Segment Open

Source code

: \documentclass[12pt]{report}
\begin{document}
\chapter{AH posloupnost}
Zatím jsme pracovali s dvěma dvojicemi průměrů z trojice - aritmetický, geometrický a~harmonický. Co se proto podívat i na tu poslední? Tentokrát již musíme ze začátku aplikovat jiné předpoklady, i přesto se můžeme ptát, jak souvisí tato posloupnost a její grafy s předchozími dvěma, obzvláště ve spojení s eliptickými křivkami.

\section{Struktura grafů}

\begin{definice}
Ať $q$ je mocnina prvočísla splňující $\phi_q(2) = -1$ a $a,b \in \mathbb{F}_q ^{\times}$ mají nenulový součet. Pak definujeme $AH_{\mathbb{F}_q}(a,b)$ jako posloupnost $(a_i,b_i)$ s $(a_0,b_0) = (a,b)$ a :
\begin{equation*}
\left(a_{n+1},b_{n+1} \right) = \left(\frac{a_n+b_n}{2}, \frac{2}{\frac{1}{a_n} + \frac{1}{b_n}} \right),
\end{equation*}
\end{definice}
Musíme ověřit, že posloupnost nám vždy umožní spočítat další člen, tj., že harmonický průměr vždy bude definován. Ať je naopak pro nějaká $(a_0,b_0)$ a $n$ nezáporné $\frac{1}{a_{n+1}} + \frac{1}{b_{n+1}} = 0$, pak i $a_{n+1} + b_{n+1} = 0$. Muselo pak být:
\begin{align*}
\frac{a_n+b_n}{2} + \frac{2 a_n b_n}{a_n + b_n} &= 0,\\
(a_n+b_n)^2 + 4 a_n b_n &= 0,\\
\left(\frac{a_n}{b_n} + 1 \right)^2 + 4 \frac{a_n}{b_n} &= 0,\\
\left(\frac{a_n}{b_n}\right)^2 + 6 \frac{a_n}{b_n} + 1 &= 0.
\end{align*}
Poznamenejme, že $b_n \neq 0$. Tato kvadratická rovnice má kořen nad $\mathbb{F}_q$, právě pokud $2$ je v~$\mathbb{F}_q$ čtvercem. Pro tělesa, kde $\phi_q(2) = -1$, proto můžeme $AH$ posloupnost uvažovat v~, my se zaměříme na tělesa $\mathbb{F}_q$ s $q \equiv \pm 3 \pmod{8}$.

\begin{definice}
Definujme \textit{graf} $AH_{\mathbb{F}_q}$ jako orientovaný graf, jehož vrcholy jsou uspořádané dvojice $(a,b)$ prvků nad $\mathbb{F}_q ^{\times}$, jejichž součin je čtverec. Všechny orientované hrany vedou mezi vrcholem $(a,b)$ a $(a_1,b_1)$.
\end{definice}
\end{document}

Segment Closed

Retype the entire listing without altering anything.

→ Solution to this problem
Source code

: \documentclass[12pt]{report}
\begin{document}
\chapter{AH posloupnost}
Zatím jsme pracovali s dvěma dvojicemi průměrů z trojice - aritmetický, geometrický a~harmonický. Co se proto podívat i na tu poslední? Tentokrát již musíme ze začátku aplikovat jiné předpoklady, i přesto se můžeme ptát, jak souvisí tato posloupnost a její grafy s předchozími dvěma, obzvláště ve spojení s eliptickými křivkami.

\section{Struktura grafů}

\begin{definice}
Ať $q$ je mocnina prvočísla splňující $\phi_q(2) = -1$ a $a,b \in \mathbb{F}_q ^{\times}$ mají nenulový součet. Pak definujeme $AH_{\mathbb{F}_q}(a,b)$ jako posloupnost $(a_i,b_i)$ s $(a_0,b_0) = (a,b)$ a :
\begin{equation*}
\left(a_{n+1},b_{n+1} \right) = \left(\frac{a_n+b_n}{2}, \frac{2}{\frac{1}{a_n} + \frac{1}{b_n}} \right),
\end{equation*}
\end{definice}
Musíme ověřit, že posloupnost nám vždy umožní spočítat další člen, tj., že harmonický průměr vždy bude definován. Ať je naopak pro nějaká $(a_0,b_0)$ a $n$ nezáporné $\frac{1}{a_{n+1}} + \frac{1}{b_{n+1}} = 0$, pak i $a_{n+1} + b_{n+1} = 0$. Muselo pak být:
\begin{align*}
\frac{a_n+b_n}{2} + \frac{2 a_n b_n}{a_n + b_n} &= 0,\\
(a_n+b_n)^2 + 4 a_n b_n &= 0,\\
\left(\frac{a_n}{b_n} + 1 \right)^2 + 4 \frac{a_n}{b_n} &= 0,\\
\left(\frac{a_n}{b_n}\right)^2 + 6 \frac{a_n}{b_n} + 1 &= 0.
\end{align*}
Poznamenejme, že $b_n \neq 0$. Tato kvadratická rovnice má kořen nad $\mathbb{F}_q$, právě pokud $2$ je v~$\mathbb{F}_q$ čtvercem. Pro tělesa, kde $\phi_q(2) = -1$, proto můžeme $AH$ posloupnost uvažovat v~, my se zaměříme na tělesa $\mathbb{F}_q$ s $q \equiv \pm 3 \pmod{8}$.

\begin{definice}
Definujme \textit{graf} $AH_{\mathbb{F}_q}$ jako orientovaný graf, jehož vrcholy jsou uspořádané dvojice $(a,b)$ prvků nad $\mathbb{F}_q ^{\times}$, jejichž součin je čtverec. Všechny orientované hrany vedou mezi vrcholem $(a,b)$ a $(a_1,b_1)$.
\end{definice}
\end{document}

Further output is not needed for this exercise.